• [Work request] Transcribe all of the records, leaving out any pictures.
### Material supplied
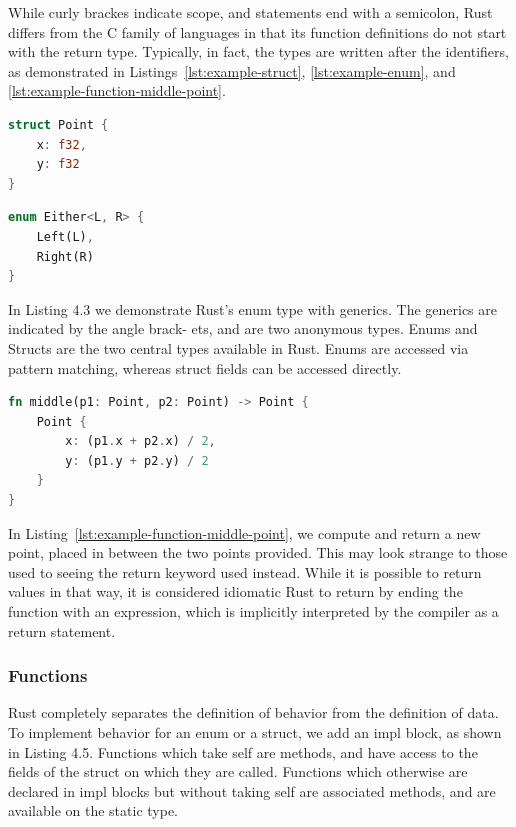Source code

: \documentclass{article}
\begin{document}
While curly brackes indicate scope, and statements end with a semicolon, Rust differs from the C family of languages in that its function definitions do not start with the return type. Typically, in fact, the types are written after the identifiers, as demonstrated in Listings~\ref{lst:example-struct}, \ref{lst:example-enum}, and \ref{lst:example-function-middle-point}.

\begin{lstlisting}[language=Rust, style=boxed, caption=The type definition for a point in two-dimensional space, label=lst:example-struct]
struct Point {
    x: f32,
    y: f32
}
\end{lstlisting}

\begin{lstlisting}[language=Rust, style=boxed, caption=A generic Rust enum, label=lst:example-enum]
enum Either<L, R> {
    Left(L),
    Right(R)
}
\end{lstlisting}

In Listing 4.3 we demonstrate Rust’s enum type with generics. The generics are indicated by the angle brack- ets, and are two anonymous types.
Enums and Structs are the two central types available in Rust. Enums are accessed via pattern matching, whereas struct fields can be accessed directly.

\begin{lstlisting}[language=Rust, style=boxed, caption=A function to compute the point between two points in two-dimensional space, label=lst:example-function-middle-point]
fn middle(p1: Point, p2: Point) -> Point {
    Point {
        x: (p1.x + p2.x) / 2,
        y: (p1.y + p2.y) / 2
    }
}
\end{lstlisting}

In Listing~\ref{lst:example-function-middle-point}, we compute and return a new point, placed in between the two points provided. This may look strange to those used to seeing the return keyword used instead. While it is possible to return values in that way, it is considered idiomatic Rust to return by ending the function with an expression, which is implicitly interpreted by the compiler as a return statement.

\subsubsection{Functions}
Rust completely separates the definition of behavior from the definition of data. To implement behavior for an enum or a struct, we add an impl block, as shown in Listing 4.5. Functions which take self are methods, and have access to the fields of the struct on which they are called. Functions which otherwise are declared in impl blocks but without taking self are associated methods, and are available on the static type.
\end{document}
######
• [Answer space]
Source code

: \documentclass{article}
\begin{document}
While curly brackes indicate scope, and statements end with a semicolon, Rust differs from the C family of languages in that its function definitions do not start with the return type. Typically, in fact, the types are written after the identifiers, as demonstrated in Listings~\ref{lst:example-struct}, \ref{lst:example-enum}, and \ref{lst:example-function-middle-point}.

\begin{lstlisting}[language=Rust, style=boxed, caption=The type definition for a point in two-dimensional space, label=lst:example-struct]
struct Point {
    x: f32,
    y: f32
}
\end{lstlisting}

\begin{lstlisting}[language=Rust, style=boxed, caption=A generic Rust enum, label=lst:example-enum]
enum Either<L, R> {
    Left(L),
    Right(R)
}
\end{lstlisting}

In Listing 4.3 we demonstrate Rust’s enum type with generics. The generics are indicated by the angle brack- ets, and are two anonymous types.
Enums and Structs are the two central types available in Rust. Enums are accessed via pattern matching, whereas struct fields can be accessed directly.

\begin{lstlisting}[language=Rust, style=boxed, caption=A function to compute the point between two points in two-dimensional space, label=lst:example-function-middle-point]
fn middle(p1: Point, p2: Point) -> Point {
    Point {
        x: (p1.x + p2.x) / 2,
        y: (p1.y + p2.y) / 2
    }
}
\end{lstlisting}

In Listing~\ref{lst:example-function-middle-point}, we compute and return a new point, placed in between the two points provided. This may look strange to those used to seeing the return keyword used instead. While it is possible to return values in that way, it is considered idiomatic Rust to return by ending the function with an expression, which is implicitly interpreted by the compiler as a return statement.

\subsubsection{Functions}
Rust completely separates the definition of behavior from the definition of data. To implement behavior for an enum or a struct, we add an impl block, as shown in Listing 4.5. Functions which take self are methods, and have access to the fields of the struct on which they are called. Functions which otherwise are declared in impl blocks but without taking self are associated methods, and are available on the static type.
\end{document}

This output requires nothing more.